╭─ Extracted records
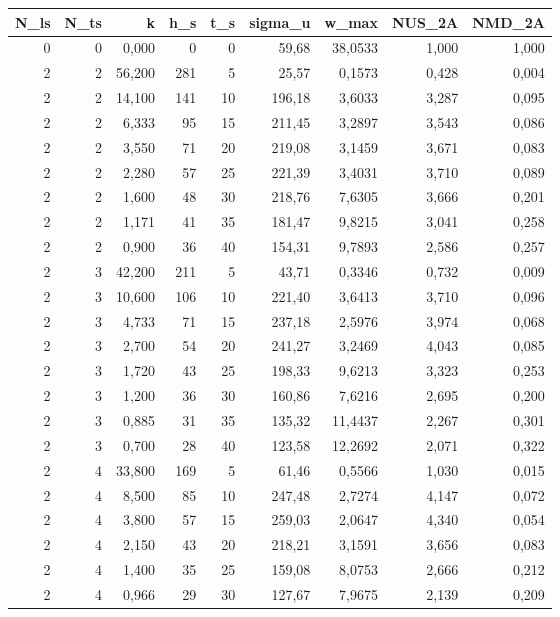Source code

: \begin{tabular}{rrrrrrrrr}
\toprule
N_ls & N_ts & k & h_s & t_s & sigma_u & w_max & NUS_2A & NMD_2A \\ \hline
\midrule
0 & 0 & 0,000 & 0 & 0 & 59,68 & 38,0533 & 1,000 & 1,000 \\ \hline
2 & 2 & 56,200 & 281 & 5 & 25,57 & 0,1573 & 0,428 & 0,004 \\ \hline
2 & 2 & 14,100 & 141 & 10 & 196,18 & 3,6033 & 3,287 & 0,095 \\ \hline
2 & 2 & 6,333 & 95 & 15 & 211,45 & 3,2897 & 3,543 & 0,086 \\ \hline
2 & 2 & 3,550 & 71 & 20 & 219,08 & 3,1459 & 3,671 & 0,083 \\ \hline
2 & 2 & 2,280 & 57 & 25 & 221,39 & 3,4031 & 3,710 & 0,089 \\ \hline
2 & 2 & 1,600 & 48 & 30 & 218,76 & 7,6305 & 3,666 & 0,201 \\ \hline
2 & 2 & 1,171 & 41 & 35 & 181,47 & 9,8215 & 3,041 & 0,258 \\ \hline
2 & 2 & 0,900 & 36 & 40 & 154,31 & 9,7893 & 2,586 & 0,257 \\ \hline
2 & 3 & 42,200 & 211 & 5 & 43,71 & 0,3346 & 0,732 & 0,009 \\ \hline
2 & 3 & 10,600 & 106 & 10 & 221,40 & 3,6413 & 3,710 & 0,096 \\ \hline
2 & 3 & 4,733 & 71 & 15 & 237,18 & 2,5976 & 3,974 & 0,068 \\ \hline
2 & 3 & 2,700 & 54 & 20 & 241,27 & 3,2469 & 4,043 & 0,085 \\ \hline
2 & 3 & 1,720 & 43 & 25 & 198,33 & 9,6213 & 3,323 & 0,253 \\ \hline
2 & 3 & 1,200 & 36 & 30 & 160,86 & 7,6216 & 2,695 & 0,200 \\ \hline
2 & 3 & 0,885 & 31 & 35 & 135,32 & 11,4437 & 2,267 & 0,301 \\ \hline
2 & 3 & 0,700 & 28 & 40 & 123,58 & 12,2692 & 2,071 & 0,322 \\ \hline
2 & 4 & 33,800 & 169 & 5 & 61,46 & 0,5566 & 1,030 & 0,015 \\ \hline
2 & 4 & 8,500 & 85 & 10 & 247,48 & 2,7274 & 4,147 & 0,072 \\ \hline
2 & 4 & 3,800 & 57 & 15 & 259,03 & 2,0647 & 4,340 & 0,054 \\ \hline
2 & 4 & 2,150 & 43 & 20 & 218,21 & 3,1591 & 3,656 & 0,083 \\ \hline
2 & 4 & 1,400 & 35 & 25 & 159,08 & 8,0753 & 2,666 & 0,212 \\ \hline
2 & 4 & 0,966 & 29 & 30 & 127,67 & 7,9675 & 2,139 & 0,209 \\ \hline

\end{tabular}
╰─
Required work = Without the pictures, repeat every line of the material above exactly.

Solution to the exercise =
Source code

: \begin{tabular}{rrrrrrrrr}
\toprule
N_ls & N_ts & k & h_s & t_s & sigma_u & w_max & NUS_2A & NMD_2A \\ \hline
\midrule
0 & 0 & 0,000 & 0 & 0 & 59,68 & 38,0533 & 1,000 & 1,000 \\ \hline
2 & 2 & 56,200 & 281 & 5 & 25,57 & 0,1573 & 0,428 & 0,004 \\ \hline
2 & 2 & 14,100 & 141 & 10 & 196,18 & 3,6033 & 3,287 & 0,095 \\ \hline
2 & 2 & 6,333 & 95 & 15 & 211,45 & 3,2897 & 3,543 & 0,086 \\ \hline
2 & 2 & 3,550 & 71 & 20 & 219,08 & 3,1459 & 3,671 & 0,083 \\ \hline
2 & 2 & 2,280 & 57 & 25 & 221,39 & 3,4031 & 3,710 & 0,089 \\ \hline
2 & 2 & 1,600 & 48 & 30 & 218,76 & 7,6305 & 3,666 & 0,201 \\ \hline
2 & 2 & 1,171 & 41 & 35 & 181,47 & 9,8215 & 3,041 & 0,258 \\ \hline
2 & 2 & 0,900 & 36 & 40 & 154,31 & 9,7893 & 2,586 & 0,257 \\ \hline
2 & 3 & 42,200 & 211 & 5 & 43,71 & 0,3346 & 0,732 & 0,009 \\ \hline
2 & 3 & 10,600 & 106 & 10 & 221,40 & 3,6413 & 3,710 & 0,096 \\ \hline
2 & 3 & 4,733 & 71 & 15 & 237,18 & 2,5976 & 3,974 & 0,068 \\ \hline
2 & 3 & 2,700 & 54 & 20 & 241,27 & 3,2469 & 4,043 & 0,085 \\ \hline
2 & 3 & 1,720 & 43 & 25 & 198,33 & 9,6213 & 3,323 & 0,253 \\ \hline
2 & 3 & 1,200 & 36 & 30 & 160,86 & 7,6216 & 2,695 & 0,200 \\ \hline
2 & 3 & 0,885 & 31 & 35 & 135,32 & 11,4437 & 2,267 & 0,301 \\ \hline
2 & 3 & 0,700 & 28 & 40 & 123,58 & 12,2692 & 2,071 & 0,322 \\ \hline
2 & 4 & 33,800 & 169 & 5 & 61,46 & 0,5566 & 1,030 & 0,015 \\ \hline
2 & 4 & 8,500 & 85 & 10 & 247,48 & 2,7274 & 4,147 & 0,072 \\ \hline
2 & 4 & 3,800 & 57 & 15 & 259,03 & 2,0647 & 4,340 & 0,054 \\ \hline
2 & 4 & 2,150 & 43 & 20 & 218,21 & 3,1591 & 3,656 & 0,083 \\ \hline
2 & 4 & 1,400 & 35 & 25 & 159,08 & 8,0753 & 2,666 & 0,212 \\ \hline
2 & 4 & 0,966 & 29 & 30 & 127,67 & 7,9675 & 2,139 & 0,209 \\ \hline

\end{tabular}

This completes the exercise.